En una ciudad anónima, que podría ser cualquiera, los nombres vuelven a tener sentido

Pero todo esto sigue una cierta lógica. No sé dónde vivirá Bernardo, pero, si los dos nos hubiéramos quedado en Carranque, seguro que nos habríamos seguido encontrando con frecuencia. El centro de Málaga, por el contrario, es habitualmente el lugar perfecto para sentirte un extraño en tu propia ciudad. Hasta ahora: la ausencia de turistas permite, en cierto modo, como si un telón enorme hubiera sido desplazado, prestar atención a los elementos que se quedan siempre en segundo plano, las razones discretas, las piezas invisibles.
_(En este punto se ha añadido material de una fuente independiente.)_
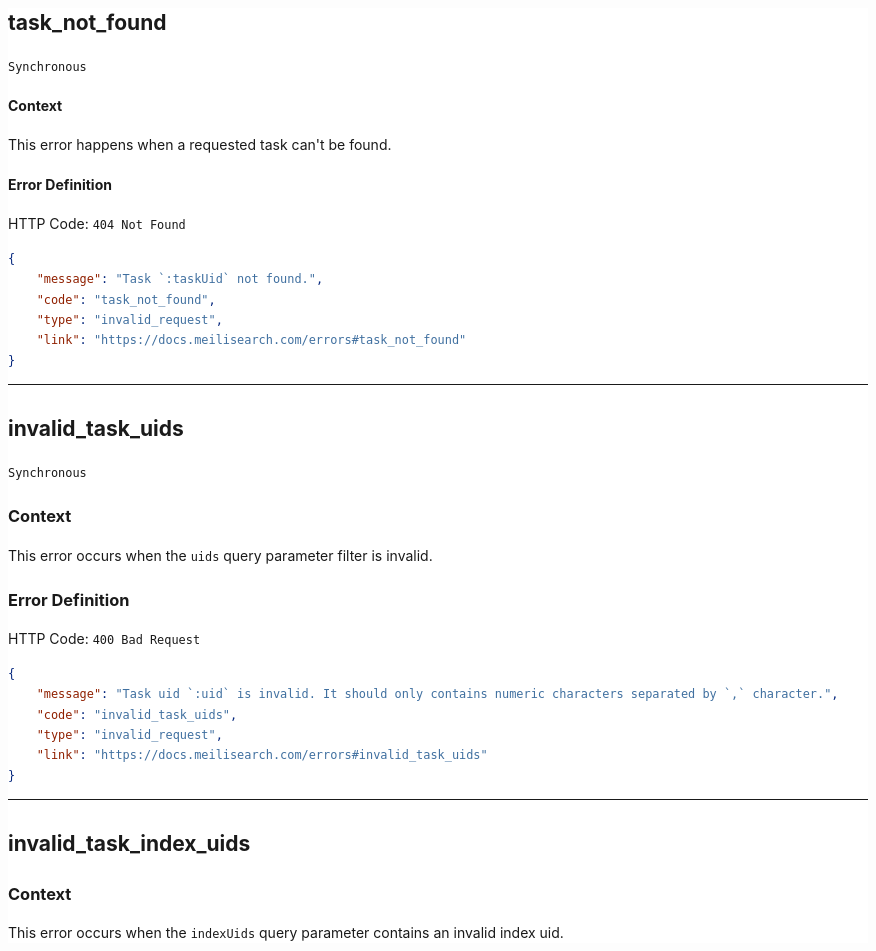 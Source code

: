 
## task_not_found

`Synchronous`

#### Context

This error happens when a requested task can't be found.

#### Error Definition

HTTP Code: `404 Not Found`

```json
{
    "message": "Task `:taskUid` not found.",
    "code": "task_not_found",
    "type": "invalid_request",
    "link": "https://docs.meilisearch.com/errors#task_not_found"
}
```

---

## invalid_task_uids

`Synchronous`

### Context

This error occurs when the `uids` query parameter filter is invalid.

### Error Definition

HTTP Code: `400 Bad Request`

```json
{
    "message": "Task uid `:uid` is invalid. It should only contains numeric characters separated by `,` character.",
    "code": "invalid_task_uids",
    "type": "invalid_request",
    "link": "https://docs.meilisearch.com/errors#invalid_task_uids"
}
```

---

## invalid_task_index_uids

### Context

This error occurs when the `indexUids` query parameter contains an invalid index uid.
Y esto incluye a las personas, los rostros y las historias que se diluyen cada día entre la masa efímera, la que viene lo mismo que se va, la que no arraiga pero lo invade todo. Quién sabe si, a pesar de la tragedia, la estampa vacía del centro, el lugar al que seguimos volviendo y al que amamos, ofrezca ahora en bandeja la coartada perfecta para el reencuentro con lo que somos, con los que alguna vez fueron importantes para cada uno, los que transitan la fina frontera entre la memoria y el olvido. En una ciudad anónima, que podría ser cualquiera, ahora los nombres vuelven a tener sentido: Bernardo, Pablo. Es también agridulce saberse parte de lo que menos cuenta. Pero seguimos.